Figure 1.  Spatiotemporal evaluation of the RELTE in East Asia from 5 to 10 January 2021. The color shading shows the daily minimum temperature anomaly relative to the extreme low-temperature thresholds (units: °C). The blue dots indicate the regions affected by this event where daily minimum temperatures fell below the extreme low-temperature thresholds defined in section 2.2.1.

This cold wave had an enormous impact. The lowest temperatures across almost all of China dropped below 0°C, and they were even below –28°C in Inner Mongolia and Northeast China. The 0°C isotherm moved south to 25°N during the period of 6–8 January 2021 (Fig. 2a). As a result, 383 stations, mainly located in eastern China and north of the Yangtze River, broke their low-temperature records (56 stations) or reached historical extreme values (327 stations) (Fig. 2b). The daily minimum temperature averaged over these stations decreased after 28 December 2020 (Fig. 2c). When the cold wave occurred, the minimum temperature decreased dramatically and reached a minimum of –17.7°C (12°C lower than the climatology) on 7 January 2021.

Figure 2.  (a) Distribution of the minimum value of the daily minimum temperature (units: °C) over China from 6 to 8 January 2021. (b) Sites at which the daily minimum temperature broke records (red dots) or reached historical extreme values (blue dots) over China from 6 to 8 January 2021. (c) Daily variation of the minimum temperature (units: °C) averaged for the 383 stations shown in Figure (b) from 10 December 2020 to 10 January 2021 (red line) and its climatology for the time period 1981–2010 (black dashed line).

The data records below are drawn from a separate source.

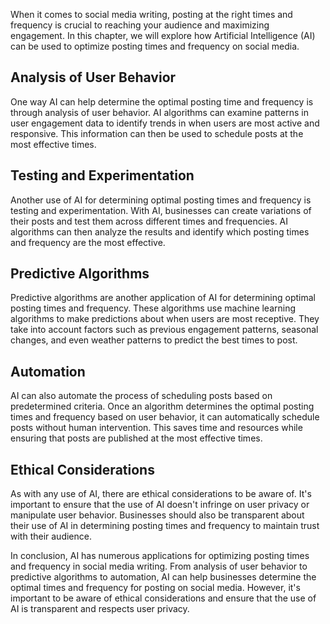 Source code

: 

When it comes to social media writing, posting at the right times and frequency is crucial to reaching your audience and maximizing engagement. In this chapter, we will explore how Artificial Intelligence (AI) can be used to optimize posting times and frequency on social media.

Analysis of User Behavior
-------------------------

One way AI can help determine the optimal posting time and frequency is through analysis of user behavior. AI algorithms can examine patterns in user engagement data to identify trends in when users are most active and responsive. This information can then be used to schedule posts at the most effective times.

Testing and Experimentation
---------------------------

Another use of AI for determining optimal posting times and frequency is testing and experimentation. With AI, businesses can create variations of their posts and test them across different times and frequencies. AI algorithms can then analyze the results and identify which posting times and frequency are the most effective.

Predictive Algorithms
---------------------

Predictive algorithms are another application of AI for determining optimal posting times and frequency. These algorithms use machine learning algorithms to make predictions about when users are most receptive. They take into account factors such as previous engagement patterns, seasonal changes, and even weather patterns to predict the best times to post.

Automation
----------

AI can also automate the process of scheduling posts based on predetermined criteria. Once an algorithm determines the optimal posting times and frequency based on user behavior, it can automatically schedule posts without human intervention. This saves time and resources while ensuring that posts are published at the most effective times.

Ethical Considerations
----------------------

As with any use of AI, there are ethical considerations to be aware of. It's important to ensure that the use of AI doesn't infringe on user privacy or manipulate user behavior. Businesses should also be transparent about their use of AI in determining posting times and frequency to maintain trust with their audience.

In conclusion, AI has numerous applications for optimizing posting times and frequency in social media writing. From analysis of user behavior to predictive algorithms to automation, AI can help businesses determine the optimal times and frequency for posting on social media. However, it's important to be aware of ethical considerations and ensure that the use of AI is transparent and respects user privacy.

A prominent SSW event occurred at the beginning of January 2021 before the extreme cold wave. Following the World Meteorological Organization definition (Andrews et al., 1987; Krüger et al., 2005), a major SSW event occurs when the 10-hPa zonal-mean zonal winds at 60°N become easterly and the 10-hPa zonal-mean temperature gradient between 90°N and 60°N becomes positive. Figure 3a shows that the 10-hPa zonal-mean temperature gradient between 90°N and 60°N was negative in December 2020, changed from negative to positive on 2 January 2021, and reached a maximum on 6 January 2021. In addition, the 10-hPa zonal-mean zonal wind at 60°N changed from westerly to easterly on 5 January 2021 (Fig. 3b). Based on the World Meteorological Organization definition, this SSW event can be categorized as a major event. Figure 3c shows the temporal evolution of the cross section of the temperature and zonal winds over the polar cap. Warming with easterly winds occurred at 10 hPa at the end of December 2020 and then propagated rapidly downward into the lower stratosphere and upper troposphere within about one week.

Figure 3.  (a) Temporal evolution of the 10-hPa zonal-mean temperature gradient (units: K) between 90°N and 60°N from 1 December 2020 to 31 January 2021. (b) Temporal evolution of the 10-hPa zonal-mean zonal wind at 60°N (units: m s^–1). (c) Time–height cross section of the temperature of the polar cap (65°–90°N) (shading; units: K) and zonal winds (contours; red/blue contours indicate positive/negative values and black contours indicate zero line; interval 5 m s^–1) from 1 December 2020 to 31 January 2021. (d) Time–height cross section of the potential vorticity (shading; units: PVU) over the polar region (75°–90°N). (e) Distribution of the geopotential height (contours; units: dagpm) and its anomalies (shading; units: dagpm) at 50 hPa averaged from 2 to 5 January 2021.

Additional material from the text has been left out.